» **Excerpts from a dataset**:
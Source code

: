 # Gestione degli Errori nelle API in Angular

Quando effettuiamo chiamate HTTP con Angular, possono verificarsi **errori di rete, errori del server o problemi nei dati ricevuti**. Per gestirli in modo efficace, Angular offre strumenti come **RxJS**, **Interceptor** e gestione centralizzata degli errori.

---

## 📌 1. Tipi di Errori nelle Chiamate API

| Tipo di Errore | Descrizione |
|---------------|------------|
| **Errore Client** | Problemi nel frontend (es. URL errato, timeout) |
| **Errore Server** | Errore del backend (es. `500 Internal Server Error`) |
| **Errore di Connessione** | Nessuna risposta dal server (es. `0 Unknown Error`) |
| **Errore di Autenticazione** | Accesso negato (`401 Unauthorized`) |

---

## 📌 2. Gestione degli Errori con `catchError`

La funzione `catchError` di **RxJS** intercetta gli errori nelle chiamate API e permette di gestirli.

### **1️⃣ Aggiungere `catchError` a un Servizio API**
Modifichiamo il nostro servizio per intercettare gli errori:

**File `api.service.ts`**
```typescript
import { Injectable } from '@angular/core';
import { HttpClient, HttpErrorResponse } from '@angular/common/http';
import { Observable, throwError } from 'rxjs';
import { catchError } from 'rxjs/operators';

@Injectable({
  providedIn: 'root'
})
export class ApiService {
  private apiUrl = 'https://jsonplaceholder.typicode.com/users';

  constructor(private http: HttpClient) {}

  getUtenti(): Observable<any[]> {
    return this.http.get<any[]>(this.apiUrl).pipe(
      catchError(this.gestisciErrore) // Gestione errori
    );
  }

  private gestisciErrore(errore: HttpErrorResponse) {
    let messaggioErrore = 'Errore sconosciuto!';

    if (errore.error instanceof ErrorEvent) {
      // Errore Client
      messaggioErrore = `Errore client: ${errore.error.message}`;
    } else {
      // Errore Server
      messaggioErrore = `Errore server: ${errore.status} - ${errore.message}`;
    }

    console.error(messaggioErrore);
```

» **TASK DIRECTIONS**:
How many lines in these records hold the string "HttpErrorResponse"? Reply with the number alone.

» **EXERCISE OUTPUT**:
2